§ Task statement:
The records beneath should be restated word for word.

(Data entries)

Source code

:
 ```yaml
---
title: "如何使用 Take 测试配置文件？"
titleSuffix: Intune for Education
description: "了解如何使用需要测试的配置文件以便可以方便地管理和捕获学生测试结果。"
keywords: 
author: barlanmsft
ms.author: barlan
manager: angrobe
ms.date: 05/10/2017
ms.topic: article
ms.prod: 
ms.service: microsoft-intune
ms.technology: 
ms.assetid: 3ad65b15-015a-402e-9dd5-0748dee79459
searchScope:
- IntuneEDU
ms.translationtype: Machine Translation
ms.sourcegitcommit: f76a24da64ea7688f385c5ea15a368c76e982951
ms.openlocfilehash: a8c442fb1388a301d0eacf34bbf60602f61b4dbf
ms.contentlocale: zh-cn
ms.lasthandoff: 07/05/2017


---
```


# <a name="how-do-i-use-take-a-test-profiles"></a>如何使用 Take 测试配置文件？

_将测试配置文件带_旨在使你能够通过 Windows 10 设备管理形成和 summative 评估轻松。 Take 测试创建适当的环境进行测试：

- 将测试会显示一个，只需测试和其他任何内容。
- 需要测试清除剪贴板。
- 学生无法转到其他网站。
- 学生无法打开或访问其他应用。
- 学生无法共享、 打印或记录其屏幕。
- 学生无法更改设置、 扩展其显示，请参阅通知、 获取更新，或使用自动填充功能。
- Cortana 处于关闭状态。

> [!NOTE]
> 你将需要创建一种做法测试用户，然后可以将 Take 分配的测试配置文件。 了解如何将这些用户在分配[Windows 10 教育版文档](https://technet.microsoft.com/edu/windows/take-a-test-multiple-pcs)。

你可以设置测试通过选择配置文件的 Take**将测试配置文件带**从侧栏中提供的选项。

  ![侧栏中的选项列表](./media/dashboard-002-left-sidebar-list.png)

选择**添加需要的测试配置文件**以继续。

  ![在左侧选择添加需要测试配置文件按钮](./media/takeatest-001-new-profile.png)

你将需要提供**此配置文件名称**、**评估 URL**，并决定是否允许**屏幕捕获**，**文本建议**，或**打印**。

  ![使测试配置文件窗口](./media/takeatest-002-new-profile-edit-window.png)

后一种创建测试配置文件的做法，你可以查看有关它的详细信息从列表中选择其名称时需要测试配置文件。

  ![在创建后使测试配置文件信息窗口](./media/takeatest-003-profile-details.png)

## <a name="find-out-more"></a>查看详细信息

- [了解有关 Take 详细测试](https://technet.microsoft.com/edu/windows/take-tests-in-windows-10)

§ Your response:
Source code

:
 ```yaml
---
title: "如何使用 Take 测试配置文件？"
titleSuffix: Intune for Education
description: "了解如何使用需要测试的配置文件以便可以方便地管理和捕获学生测试结果。"
keywords: 
author: barlanmsft
ms.author: barlan
manager: angrobe
ms.date: 05/10/2017
ms.topic: article
ms.prod: 
ms.service: microsoft-intune
ms.technology: 
ms.assetid: 3ad65b15-015a-402e-9dd5-0748dee79459
searchScope:
- IntuneEDU
ms.translationtype: Machine Translation
ms.sourcegitcommit: f76a24da64ea7688f385c5ea15a368c76e982951
ms.openlocfilehash: a8c442fb1388a301d0eacf34bbf60602f61b4dbf
ms.contentlocale: zh-cn
ms.lasthandoff: 07/05/2017


---
```


# <a name="how-do-i-use-take-a-test-profiles"></a>如何使用 Take 测试配置文件？

_将测试配置文件带_旨在使你能够通过 Windows 10 设备管理形成和 summative 评估轻松。 Take 测试创建适当的环境进行测试：

- 将测试会显示一个，只需测试和其他任何内容。
- 需要测试清除剪贴板。
- 学生无法转到其他网站。
- 学生无法打开或访问其他应用。
- 学生无法共享、 打印或记录其屏幕。
- 学生无法更改设置、 扩展其显示，请参阅通知、 获取更新，或使用自动填充功能。
- Cortana 处于关闭状态。

> [!NOTE]
> 你将需要创建一种做法测试用户，然后可以将 Take 分配的测试配置文件。 了解如何将这些用户在分配[Windows 10 教育版文档](https://technet.microsoft.com/edu/windows/take-a-test-multiple-pcs)。

你可以设置测试通过选择配置文件的 Take**将测试配置文件带**从侧栏中提供的选项。

  ![侧栏中的选项列表](./media/dashboard-002-left-sidebar-list.png)

选择**添加需要的测试配置文件**以继续。

  ![在左侧选择添加需要测试配置文件按钮](./media/takeatest-001-new-profile.png)

你将需要提供**此配置文件名称**、**评估 URL**，并决定是否允许**屏幕捕获**，**文本建议**，或**打印**。

  ![使测试配置文件窗口](./media/takeatest-002-new-profile-edit-window.png)

后一种创建测试配置文件的做法，你可以查看有关它的详细信息从列表中选择其名称时需要测试配置文件。

  ![在创建后使测试配置文件信息窗口](./media/takeatest-003-profile-details.png)

## <a name="find-out-more"></a>查看详细信息

- [了解有关 Take 详细测试](https://technet.microsoft.com/edu/windows/take-tests-in-windows-10)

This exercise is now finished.